‘Mad Hope’ by Heather Birrell

Book Reviews

Mad Hope coverReviewed by J.E. Stintzi (published by May 17, 2013)

Mad Hope is Toronto author Heather Birrell’s second collection after I Know You Are But What Am I? (2004). Stylistically Birrell’s prose is well crafted, tight and lacking superfluity, as well as injected with just the right amount of humour. Her stories often involve universals–coping with grief, pregnancy, or the loss of innocence. The stories also contain casts of well-realized and thoroughly drawn characters through which she shows a particular knack for portraying strong women as well as realistic and, quite honestly, fascinating young characters.

Mad Hope begins with Birrell’s Journey Prize-winning story “BriannaSusannaAlana,” the one that I’d heard of before reading the book. Her portrayal of youth is best exemplified in this piece, where we see an interwoven story of three sisters (each about two years older than the last) involving loss of innocence and revolving around a local murder. The youth of her stories are not brainless or hollow; they really seem to have personalities of their own in ways that much of the fiction I’ve read doesn’t seem to manage.

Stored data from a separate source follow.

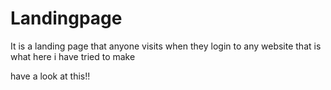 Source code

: # Landingpage
It is a landing page that anyone visits when they login to any website that is 
what here i have tried to make 

have a look at this!! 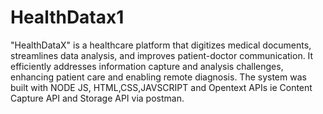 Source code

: # HealthDatax1
"HealthDataX" is a healthcare platform that digitizes medical documents, streamlines data analysis, and improves patient-doctor communication. It efficiently addresses information capture and analysis challenges, enhancing patient care and enabling remote diagnosis. 
The system was built with NODE JS, HTML,CSS,JAVSCRIPT and Opentext APIs ie Content Capture API and Storage API via postman.
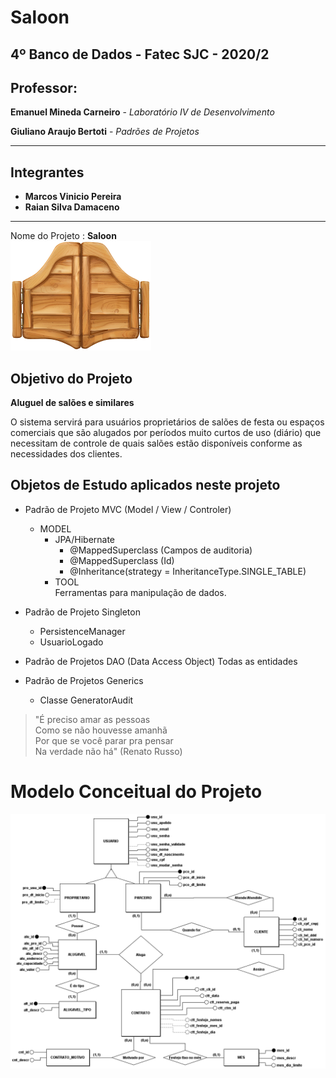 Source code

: # Saloon

## 4º Banco de Dados - Fatec SJC - 2020/2

## Professor:  

**Emanuel Mineda Carneiro** - *Laboratório IV de Desenvolvimento*   

**Giuliano Araujo Bertoti** - *Padrões de Projetos*  

---------------------------------------------------------------
## Integrantes
* **Marcos Vinicio Pereira**
* **Raian Silva Damaceno**

---------------------------------------------------------------
Nome do Projeto : **Saloon**     
![Saloon](https://github.com/MarcosVP-Fatec/Saloon/blob/master/src/main/resources/images/saloon_porta_64k.png?raw=true)  

## Objetivo do Projeto  

**Aluguel de salões e similares**

O sistema servirá para usuários proprietários de salões de festa ou espaços comerciais que são alugados por períodos muito curtos de uso (diário) que necessitam de controle de quais salões estão disponíveis conforme as necessidades dos clientes.  

## Objetos de Estudo aplicados neste projeto

  * Padrão de Projeto MVC (Model / View / Controler)  
    * MODEL  
      * JPA/Hibernate  
        - @MappedSuperclass (Campos de auditoria)  
        - @MappedSuperclass (Id)  
        - @Inheritance(strategy = InheritanceType.SINGLE_TABLE)
      * TOOL  
        Ferramentas para manipulação de dados.
       
  * Padrão de Projeto Singleton  
    * PersistenceManager  
    * UsuarioLogado  

  * Padrão de Projetos DAO (Data Access Object)
    Todas as entidades

  * Padrão de Projetos Generics
    * Classe GeneratorAudit


> "É preciso amar as pessoas  
> Como se não houvesse amanhã  
> Por que se você parar pra pensar  
> Na verdade não há"  (Renato Russo)

# Modelo Conceitual do Projeto
![Modelo Conceitual do Projeto Saloon](https://github.com/MarcosVP-Fatec/Saloon/blob/master/SaloonConceitual.png?raw=true)

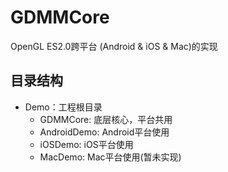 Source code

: # GDMMCore

OpenGL ES2.0跨平台 (Android & iOS & Mac)的实现

## 目录结构

- Demo：工程根目录
  - GDMMCore:  底层核心，平台共用
  - AndroidDemo: Android平台使用
  - iOSDemo: iOS平台使用
  - MacDemo: Mac平台使用(暂未实现) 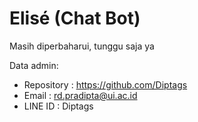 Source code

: # Elisé (Chat Bot) #

Masih diperbaharui, tunggu saja ya

Data admin:

* Repository    : https://github.com/Diptags
* Email         : rd.pradipta@ui.ac.id
* LINE ID       : Diptags
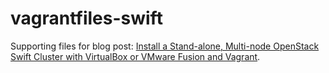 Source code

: vagrantfiles-swift
==================

Supporting files for blog post: [Install a Stand-alone, Multi-node OpenStack Swift Cluster with VirtualBox or VMware Fusion and Vagrant](https://thornelabs.net/2014/07/14/install-a-stand-alone-multi-node-openstack-swift-cluster-with-virtualbox-or-vmware-fusion-and-vagrant.html).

They’re gripping as well as daring, and the way Birrell draws them is satisfyingly sympathetic, as if these are the same kids you’ve met or seen walking to school every day. They’re realistically, and fearsomely, headlong; their actions are both unexpected and yet completely believable, like Brianna shouting while role-playing with dolls: “BE QUIET OR I WILL PUNCH YOU IN THE VAGINA” or Alana going off with the local punks (who only want one thing) almost completely without question. They have a refreshing depth, and I suspect that Birrell’s experience as a teacher and mother has provided her with a large amount of insight as fuel for her writing. As I read I believe that I’m seeing something fresh yet true.

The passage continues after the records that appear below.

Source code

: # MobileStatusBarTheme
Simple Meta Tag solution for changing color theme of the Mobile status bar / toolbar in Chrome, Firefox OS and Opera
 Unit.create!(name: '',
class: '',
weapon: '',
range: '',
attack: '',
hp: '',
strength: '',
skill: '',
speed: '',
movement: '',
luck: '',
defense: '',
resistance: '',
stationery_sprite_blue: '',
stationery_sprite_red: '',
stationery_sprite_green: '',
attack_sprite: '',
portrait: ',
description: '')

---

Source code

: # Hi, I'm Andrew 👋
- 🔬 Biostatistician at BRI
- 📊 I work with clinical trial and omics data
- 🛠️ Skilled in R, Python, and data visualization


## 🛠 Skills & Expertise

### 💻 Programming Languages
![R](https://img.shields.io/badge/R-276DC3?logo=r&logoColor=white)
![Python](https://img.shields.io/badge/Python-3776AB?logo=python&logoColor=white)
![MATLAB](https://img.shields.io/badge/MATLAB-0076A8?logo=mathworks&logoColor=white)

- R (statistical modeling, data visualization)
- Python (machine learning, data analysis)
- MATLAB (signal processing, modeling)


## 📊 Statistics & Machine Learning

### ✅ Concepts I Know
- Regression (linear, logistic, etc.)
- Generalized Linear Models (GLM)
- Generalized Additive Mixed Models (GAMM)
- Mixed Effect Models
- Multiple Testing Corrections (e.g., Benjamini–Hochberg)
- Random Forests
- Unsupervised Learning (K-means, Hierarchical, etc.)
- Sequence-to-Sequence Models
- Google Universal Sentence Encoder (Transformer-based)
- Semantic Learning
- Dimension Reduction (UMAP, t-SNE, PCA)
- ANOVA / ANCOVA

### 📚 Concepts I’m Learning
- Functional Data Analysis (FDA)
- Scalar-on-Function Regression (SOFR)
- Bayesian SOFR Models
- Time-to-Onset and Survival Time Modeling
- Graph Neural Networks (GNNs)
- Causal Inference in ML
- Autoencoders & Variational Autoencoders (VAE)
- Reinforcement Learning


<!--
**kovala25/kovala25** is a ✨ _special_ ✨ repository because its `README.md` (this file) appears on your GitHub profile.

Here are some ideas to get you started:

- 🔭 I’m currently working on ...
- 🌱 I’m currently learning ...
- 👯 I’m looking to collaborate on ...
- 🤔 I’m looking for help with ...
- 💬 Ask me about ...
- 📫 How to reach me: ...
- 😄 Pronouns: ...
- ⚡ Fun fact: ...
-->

Another of her stories that I felt was particularly well done was the third in the collection, “Wanted Children”. The story involves a couple trying to busy themselves in an attempt to cope with a recent miscarriage, and they end up tourists travelling in Ecuador. The journey and the despair in the story has an oddly Hemingway-like feel (something like “The Short Happy Life of Francis Macomber” meets “Hills Like White Elephants”) and includes some excellent portrayals of nature in the contemporary world. This passage from “Wanted Children” is a great example of the control and descriptive power of Birrell’s voice in its stride:

Out of the corner of her eye, Beth caught sight of a small black airborne shape, a scrap of red. And there it was: everything familiar, everything home, dogged by its Ecuadorean shadow, its strange tropical double. Here: a red-winged blackbird darting from the shelter of a shrub. And there: a toucan decimating a small, hard fruit with its unlikely beak. Here: a pair of squirrels trapezing through the low branches of a maple. There: a monkey grooming his mate, bold and fastidious, perched on his very own Amazonian awning.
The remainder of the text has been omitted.